Hong Kong’s Hang Seng benchmark was the worst performer among major Asian benchmarks, closing down 2.8% in its biggest decline in over five months. Adding to the gloom in Hong Kong, Moody’s Investors Service downgraded the city’s credit rating. The ratings firm blamed the government for failing to properly deal with seven months of social unrest, which has driven the economy into recession.

Apart from the Chinese yuan, other Asian currencies also fell against the U.S. dollar on fears that tourism and Asian economies could be adversely impacted if there is a widespread outbreak of the virus. The South Korean won slid 0.6% against the U.S. dollar and the Taiwan dollar lost 0.2% against the greenback.

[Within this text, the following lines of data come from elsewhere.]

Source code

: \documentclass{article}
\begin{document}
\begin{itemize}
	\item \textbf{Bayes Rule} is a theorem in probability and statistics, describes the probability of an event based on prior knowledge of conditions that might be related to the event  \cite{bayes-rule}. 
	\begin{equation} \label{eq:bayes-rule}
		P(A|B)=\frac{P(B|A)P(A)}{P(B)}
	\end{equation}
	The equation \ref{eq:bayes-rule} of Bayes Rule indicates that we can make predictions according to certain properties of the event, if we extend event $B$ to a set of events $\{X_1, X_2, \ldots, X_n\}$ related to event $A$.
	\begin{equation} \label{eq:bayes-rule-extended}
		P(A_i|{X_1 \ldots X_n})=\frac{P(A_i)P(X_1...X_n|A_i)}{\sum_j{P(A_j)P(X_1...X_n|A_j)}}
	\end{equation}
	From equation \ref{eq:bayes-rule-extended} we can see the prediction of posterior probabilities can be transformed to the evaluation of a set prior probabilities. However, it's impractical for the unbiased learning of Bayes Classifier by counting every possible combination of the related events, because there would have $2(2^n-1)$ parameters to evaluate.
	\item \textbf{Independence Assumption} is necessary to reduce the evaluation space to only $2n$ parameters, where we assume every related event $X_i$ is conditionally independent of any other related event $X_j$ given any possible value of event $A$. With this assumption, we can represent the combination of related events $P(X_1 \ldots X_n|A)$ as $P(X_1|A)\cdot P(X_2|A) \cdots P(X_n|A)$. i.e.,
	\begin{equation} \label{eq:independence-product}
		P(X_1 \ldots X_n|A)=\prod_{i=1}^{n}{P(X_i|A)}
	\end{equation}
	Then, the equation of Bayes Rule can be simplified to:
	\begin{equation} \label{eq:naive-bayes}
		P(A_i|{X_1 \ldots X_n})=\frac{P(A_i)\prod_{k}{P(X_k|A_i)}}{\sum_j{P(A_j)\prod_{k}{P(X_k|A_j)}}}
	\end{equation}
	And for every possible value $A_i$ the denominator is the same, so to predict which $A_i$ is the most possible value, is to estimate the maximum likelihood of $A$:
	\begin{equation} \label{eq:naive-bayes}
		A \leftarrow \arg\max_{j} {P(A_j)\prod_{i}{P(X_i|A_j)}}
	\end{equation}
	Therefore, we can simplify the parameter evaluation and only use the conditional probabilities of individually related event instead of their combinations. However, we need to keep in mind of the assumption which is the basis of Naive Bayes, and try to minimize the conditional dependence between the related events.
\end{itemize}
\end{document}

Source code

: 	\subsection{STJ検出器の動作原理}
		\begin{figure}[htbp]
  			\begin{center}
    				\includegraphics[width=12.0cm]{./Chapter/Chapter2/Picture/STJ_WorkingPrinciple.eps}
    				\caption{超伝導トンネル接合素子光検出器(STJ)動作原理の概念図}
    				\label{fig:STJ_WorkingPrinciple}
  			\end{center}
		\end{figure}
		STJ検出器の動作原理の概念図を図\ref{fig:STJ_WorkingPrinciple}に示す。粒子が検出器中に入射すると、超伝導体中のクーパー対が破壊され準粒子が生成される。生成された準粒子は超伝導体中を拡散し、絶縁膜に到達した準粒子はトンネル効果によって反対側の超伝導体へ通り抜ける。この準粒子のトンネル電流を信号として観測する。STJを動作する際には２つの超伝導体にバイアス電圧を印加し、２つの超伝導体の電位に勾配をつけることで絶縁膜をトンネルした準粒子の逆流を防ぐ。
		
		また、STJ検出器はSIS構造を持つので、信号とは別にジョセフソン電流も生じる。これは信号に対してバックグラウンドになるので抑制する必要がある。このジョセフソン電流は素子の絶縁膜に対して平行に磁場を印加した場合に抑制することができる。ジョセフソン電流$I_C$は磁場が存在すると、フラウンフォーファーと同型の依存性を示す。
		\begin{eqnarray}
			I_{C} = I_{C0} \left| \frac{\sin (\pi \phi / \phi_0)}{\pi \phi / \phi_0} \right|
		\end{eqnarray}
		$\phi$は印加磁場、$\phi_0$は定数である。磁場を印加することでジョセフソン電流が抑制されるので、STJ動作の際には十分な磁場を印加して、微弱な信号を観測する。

“Global asset markets have been pricing in this blue-sky scenario: there wasn’t a cloud in the sky,” said Cliff Tan, East Asian head of global markets research at Japanese bank MUFG. “Now we have a cloud.”

Ahead of the opening bell in New York, shares in U.S. airlines fell with Delta Air Lines losing 2.4% in premarket trading and American Airlines Group dropping 2% on worries that the virus could hurt the tourism industry. United Airlines Holdings retreated 1.9%.

In Europe, International Consolidated Airlines Group, which owns British Airways, dipped 4%.

Major market moves among other European equities were largely driven by corporate results. Hugo Boss ticked up 6% after the German fashion house’s sales in the fourth quarter exceeded analysts’ expectations, buoyed by momentum in Europe and China. EasyJet gained 4.4% after the budget airline posted higher-than-expected revenue for the fiscal first quarter and boosted its forecast for revenue per seat for the first half of the year.

Among the biggest losers was UBS Group, which retreated over 5% after the Swiss banking giant missed its key 2019 targets and lowered its guidance.

Later in the day, a string of U.S. companies are scheduled to report earnings including Netflix and International Business Machines Corp.